Saved entries:
*** Block opens ***

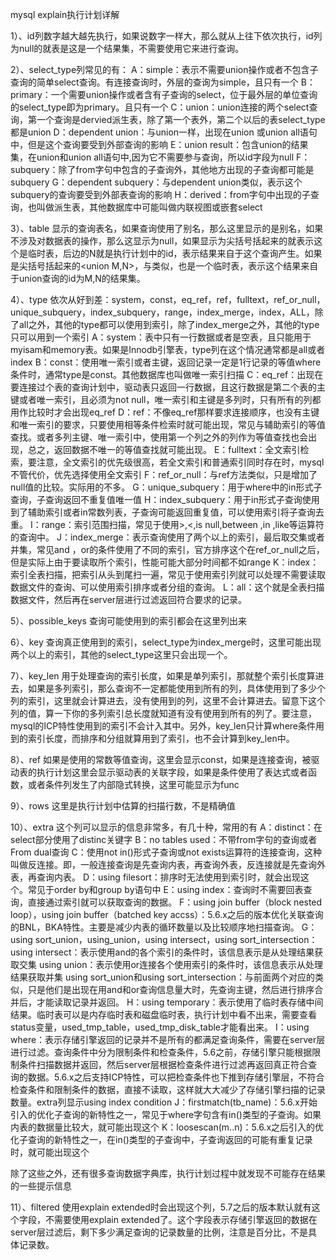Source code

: mysql explain执行计划详解

 
1）、id列数字越大越先执行，如果说数字一样大，那么就从上往下依次执行，id列为null的就表是这是一个结果集，不需要使用它来进行查询。
 
2）、select_type列常见的有：
A：simple：表示不需要union操作或者不包含子查询的简单select查询。有连接查询时，外层的查询为simple，且只有一个
B：primary：一个需要union操作或者含有子查询的select，位于最外层的单位查询的select_type即为primary。且只有一个
C：union：union连接的两个select查询，第一个查询是dervied派生表，除了第一个表外，第二个以后的表select_type都是union
D：dependent union：与union一样，出现在union 或union all语句中，但是这个查询要受到外部查询的影响
E：union result：包含union的结果集，在union和union all语句中,因为它不需要参与查询，所以id字段为null
F：subquery：除了from字句中包含的子查询外，其他地方出现的子查询都可能是subquery
G：dependent subquery：与dependent union类似，表示这个subquery的查询要受到外部表查询的影响
H：derived：from字句中出现的子查询，也叫做派生表，其他数据库中可能叫做内联视图或嵌套select
 
3）、table
显示的查询表名，如果查询使用了别名，那么这里显示的是别名，如果不涉及对数据表的操作，那么这显示为null，如果显示为尖括号括起来的<derived N>就表示这个是临时表，后边的N就是执行计划中的id，表示结果来自于这个查询产生。如果是尖括号括起来的<union M,N>，与<derived N>类似，也是一个临时表，表示这个结果来自于union查询的id为M,N的结果集。
 
4）、type
依次从好到差：system，const，eq_ref，ref，fulltext，ref_or_null，unique_subquery，index_subquery，range，index_merge，index，ALL，除了all之外，其他的type都可以使用到索引，除了index_merge之外，其他的type只可以用到一个索引
A：system：表中只有一行数据或者是空表，且只能用于myisam和memory表。如果是Innodb引擎表，type列在这个情况通常都是all或者index
B：const：使用唯一索引或者主键，返回记录一定是1行记录的等值where条件时，通常type是const。其他数据库也叫做唯一索引扫描
C：eq_ref：出现在要连接过个表的查询计划中，驱动表只返回一行数据，且这行数据是第二个表的主键或者唯一索引，且必须为not null，唯一索引和主键是多列时，只有所有的列都用作比较时才会出现eq_ref
D：ref：不像eq_ref那样要求连接顺序，也没有主键和唯一索引的要求，只要使用相等条件检索时就可能出现，常见与辅助索引的等值查找。或者多列主键、唯一索引中，使用第一个列之外的列作为等值查找也会出现，总之，返回数据不唯一的等值查找就可能出现。
E：fulltext：全文索引检索，要注意，全文索引的优先级很高，若全文索引和普通索引同时存在时，mysql不管代价，优先选择使用全文索引
F：ref_or_null：与ref方法类似，只是增加了null值的比较。实际用的不多。
G：unique_subquery：用于where中的in形式子查询，子查询返回不重复值唯一值
H：index_subquery：用于in形式子查询使用到了辅助索引或者in常数列表，子查询可能返回重复值，可以使用索引将子查询去重。
I：range：索引范围扫描，常见于使用>,<,is null,between ,in ,like等运算符的查询中。
J：index_merge：表示查询使用了两个以上的索引，最后取交集或者并集，常见and ，or的条件使用了不同的索引，官方排序这个在ref_or_null之后，但是实际上由于要读取所个索引，性能可能大部分时间都不如range
K：index：索引全表扫描，把索引从头到尾扫一遍，常见于使用索引列就可以处理不需要读取数据文件的查询、可以使用索引排序或者分组的查询。
L：all：这个就是全表扫描数据文件，然后再在server层进行过滤返回符合要求的记录。
 
5）、possible_keys
查询可能使用到的索引都会在这里列出来
 
6）、key
查询真正使用到的索引，select_type为index_merge时，这里可能出现两个以上的索引，其他的select_type这里只会出现一个。
 
7）、key_len
用于处理查询的索引长度，如果是单列索引，那就整个索引长度算进去，如果是多列索引，那么查询不一定都能使用到所有的列，具体使用到了多少个列的索引，这里就会计算进去，没有使用到的列，这里不会计算进去。留意下这个列的值，算一下你的多列索引总长度就知道有没有使用到所有的列了。要注意，mysql的ICP特性使用到的索引不会计入其中。另外，key_len只计算where条件用到的索引长度，而排序和分组就算用到了索引，也不会计算到key_len中。
 
8）、ref
如果是使用的常数等值查询，这里会显示const，如果是连接查询，被驱动表的执行计划这里会显示驱动表的关联字段，如果是条件使用了表达式或者函数，或者条件列发生了内部隐式转换，这里可能显示为func
 
9）、rows
这里是执行计划中估算的扫描行数，不是精确值
 
10）、extra
这个列可以显示的信息非常多，有几十种，常用的有
A：distinct：在select部分使用了distinc关键字
B：no tables used：不带from字句的查询或者From dual查询
C：使用not in()形式子查询或not exists运算符的连接查询，这种叫做反连接。即，一般连接查询是先查询内表，再查询外表，反连接就是先查询外表，再查询内表。
D：using filesort：排序时无法使用到索引时，就会出现这个。常见于order by和group by语句中
E：using index：查询时不需要回表查询，直接通过索引就可以获取查询的数据。
F：using join buffer（block nested loop），using join buffer（batched key accss）：5.6.x之后的版本优化关联查询的BNL，BKA特性。主要是减少内表的循环数量以及比较顺序地扫描查询。
G：using sort_union，using_union，using intersect，using sort_intersection：
using intersect：表示使用and的各个索引的条件时，该信息表示是从处理结果获取交集
using union：表示使用or连接各个使用索引的条件时，该信息表示从处理结果获取并集
using sort_union和using sort_intersection：与前面两个对应的类似，只是他们是出现在用and和or查询信息量大时，先查询主键，然后进行排序合并后，才能读取记录并返回。
H：using temporary：表示使用了临时表存储中间结果。临时表可以是内存临时表和磁盘临时表，执行计划中看不出来，需要查看status变量，used_tmp_table，used_tmp_disk_table才能看出来。
I：using where：表示存储引擎返回的记录并不是所有的都满足查询条件，需要在server层进行过滤。查询条件中分为限制条件和检查条件，5.6之前，存储引擎只能根据限制条件扫描数据并返回，然后server层根据检查条件进行过滤再返回真正符合查询的数据。5.6.x之后支持ICP特性，可以把检查条件也下推到存储引擎层，不符合检查条件和限制条件的数据，直接不读取，这样就大大减少了存储引擎扫描的记录数量。extra列显示using index condition
J：firstmatch(tb_name)：5.6.x开始引入的优化子查询的新特性之一，常见于where字句含有in()类型的子查询。如果内表的数据量比较大，就可能出现这个
K：loosescan(m..n)：5.6.x之后引入的优化子查询的新特性之一，在in()类型的子查询中，子查询返回的可能有重复记录时，就可能出现这个
 
除了这些之外，还有很多查询数据字典库，执行计划过程中就发现不可能存在结果的一些提示信息
 
11）、filtered
使用explain extended时会出现这个列，5.7之后的版本默认就有这个字段，不需要使用explain extended了。这个字段表示存储引擎返回的数据在server层过滤后，剩下多少满足查询的记录数量的比例，注意是百分比，不是具体记录数。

*** Block closes ***

§ DESCRIPTION OF THE TASK: The reply must contain every entry above, exactly as written, and none of the pictures.

§ RESULT:
Source code

: mysql explain执行计划详解

 
1）、id列数字越大越先执行，如果说数字一样大，那么就从上往下依次执行，id列为null的就表是这是一个结果集，不需要使用它来进行查询。
 
2）、select_type列常见的有：
A：simple：表示不需要union操作或者不包含子查询的简单select查询。有连接查询时，外层的查询为simple，且只有一个
B：primary：一个需要union操作或者含有子查询的select，位于最外层的单位查询的select_type即为primary。且只有一个
C：union：union连接的两个select查询，第一个查询是dervied派生表，除了第一个表外，第二个以后的表select_type都是union
D：dependent union：与union一样，出现在union 或union all语句中，但是这个查询要受到外部查询的影响
E：union result：包含union的结果集，在union和union all语句中,因为它不需要参与查询，所以id字段为null
F：subquery：除了from字句中包含的子查询外，其他地方出现的子查询都可能是subquery
G：dependent subquery：与dependent union类似，表示这个subquery的查询要受到外部表查询的影响
H：derived：from字句中出现的子查询，也叫做派生表，其他数据库中可能叫做内联视图或嵌套select
 
3）、table
显示的查询表名，如果查询使用了别名，那么这里显示的是别名，如果不涉及对数据表的操作，那么这显示为null，如果显示为尖括号括起来的<derived N>就表示这个是临时表，后边的N就是执行计划中的id，表示结果来自于这个查询产生。如果是尖括号括起来的<union M,N>，与<derived N>类似，也是一个临时表，表示这个结果来自于union查询的id为M,N的结果集。
 
4）、type
依次从好到差：system，const，eq_ref，ref，fulltext，ref_or_null，unique_subquery，index_subquery，range，index_merge，index，ALL，除了all之外，其他的type都可以使用到索引，除了index_merge之外，其他的type只可以用到一个索引
A：system：表中只有一行数据或者是空表，且只能用于myisam和memory表。如果是Innodb引擎表，type列在这个情况通常都是all或者index
B：const：使用唯一索引或者主键，返回记录一定是1行记录的等值where条件时，通常type是const。其他数据库也叫做唯一索引扫描
C：eq_ref：出现在要连接过个表的查询计划中，驱动表只返回一行数据，且这行数据是第二个表的主键或者唯一索引，且必须为not null，唯一索引和主键是多列时，只有所有的列都用作比较时才会出现eq_ref
D：ref：不像eq_ref那样要求连接顺序，也没有主键和唯一索引的要求，只要使用相等条件检索时就可能出现，常见与辅助索引的等值查找。或者多列主键、唯一索引中，使用第一个列之外的列作为等值查找也会出现，总之，返回数据不唯一的等值查找就可能出现。
E：fulltext：全文索引检索，要注意，全文索引的优先级很高，若全文索引和普通索引同时存在时，mysql不管代价，优先选择使用全文索引
F：ref_or_null：与ref方法类似，只是增加了null值的比较。实际用的不多。
G：unique_subquery：用于where中的in形式子查询，子查询返回不重复值唯一值
H：index_subquery：用于in形式子查询使用到了辅助索引或者in常数列表，子查询可能返回重复值，可以使用索引将子查询去重。
I：range：索引范围扫描，常见于使用>,<,is null,between ,in ,like等运算符的查询中。
J：index_merge：表示查询使用了两个以上的索引，最后取交集或者并集，常见and ，or的条件使用了不同的索引，官方排序这个在ref_or_null之后，但是实际上由于要读取所个索引，性能可能大部分时间都不如range
K：index：索引全表扫描，把索引从头到尾扫一遍，常见于使用索引列就可以处理不需要读取数据文件的查询、可以使用索引排序或者分组的查询。
L：all：这个就是全表扫描数据文件，然后再在server层进行过滤返回符合要求的记录。
 
5）、possible_keys
查询可能使用到的索引都会在这里列出来
 
6）、key
查询真正使用到的索引，select_type为index_merge时，这里可能出现两个以上的索引，其他的select_type这里只会出现一个。
 
7）、key_len
用于处理查询的索引长度，如果是单列索引，那就整个索引长度算进去，如果是多列索引，那么查询不一定都能使用到所有的列，具体使用到了多少个列的索引，这里就会计算进去，没有使用到的列，这里不会计算进去。留意下这个列的值，算一下你的多列索引总长度就知道有没有使用到所有的列了。要注意，mysql的ICP特性使用到的索引不会计入其中。另外，key_len只计算where条件用到的索引长度，而排序和分组就算用到了索引，也不会计算到key_len中。
 
8）、ref
如果是使用的常数等值查询，这里会显示const，如果是连接查询，被驱动表的执行计划这里会显示驱动表的关联字段，如果是条件使用了表达式或者函数，或者条件列发生了内部隐式转换，这里可能显示为func
 
9）、rows
这里是执行计划中估算的扫描行数，不是精确值
 
10）、extra
这个列可以显示的信息非常多，有几十种，常用的有
A：distinct：在select部分使用了distinc关键字
B：no tables used：不带from字句的查询或者From dual查询
C：使用not in()形式子查询或not exists运算符的连接查询，这种叫做反连接。即，一般连接查询是先查询内表，再查询外表，反连接就是先查询外表，再查询内表。
D：using filesort：排序时无法使用到索引时，就会出现这个。常见于order by和group by语句中
E：using index：查询时不需要回表查询，直接通过索引就可以获取查询的数据。
F：using join buffer（block nested loop），using join buffer（batched key accss）：5.6.x之后的版本优化关联查询的BNL，BKA特性。主要是减少内表的循环数量以及比较顺序地扫描查询。
G：using sort_union，using_union，using intersect，using sort_intersection：
using intersect：表示使用and的各个索引的条件时，该信息表示是从处理结果获取交集
using union：表示使用or连接各个使用索引的条件时，该信息表示从处理结果获取并集
using sort_union和using sort_intersection：与前面两个对应的类似，只是他们是出现在用and和or查询信息量大时，先查询主键，然后进行排序合并后，才能读取记录并返回。
H：using temporary：表示使用了临时表存储中间结果。临时表可以是内存临时表和磁盘临时表，执行计划中看不出来，需要查看status变量，used_tmp_table，used_tmp_disk_table才能看出来。
I：using where：表示存储引擎返回的记录并不是所有的都满足查询条件，需要在server层进行过滤。查询条件中分为限制条件和检查条件，5.6之前，存储引擎只能根据限制条件扫描数据并返回，然后server层根据检查条件进行过滤再返回真正符合查询的数据。5.6.x之后支持ICP特性，可以把检查条件也下推到存储引擎层，不符合检查条件和限制条件的数据，直接不读取，这样就大大减少了存储引擎扫描的记录数量。extra列显示using index condition
J：firstmatch(tb_name)：5.6.x开始引入的优化子查询的新特性之一，常见于where字句含有in()类型的子查询。如果内表的数据量比较大，就可能出现这个
K：loosescan(m..n)：5.6.x之后引入的优化子查询的新特性之一，在in()类型的子查询中，子查询返回的可能有重复记录时，就可能出现这个
 
除了这些之外，还有很多查询数据字典库，执行计划过程中就发现不可能存在结果的一些提示信息
 
11）、filtered
使用explain extended时会出现这个列，5.7之后的版本默认就有这个字段，不需要使用explain extended了。这个字段表示存储引擎返回的数据在server层过滤后，剩下多少满足查询的记录数量的比例，注意是百分比，不是具体记录数。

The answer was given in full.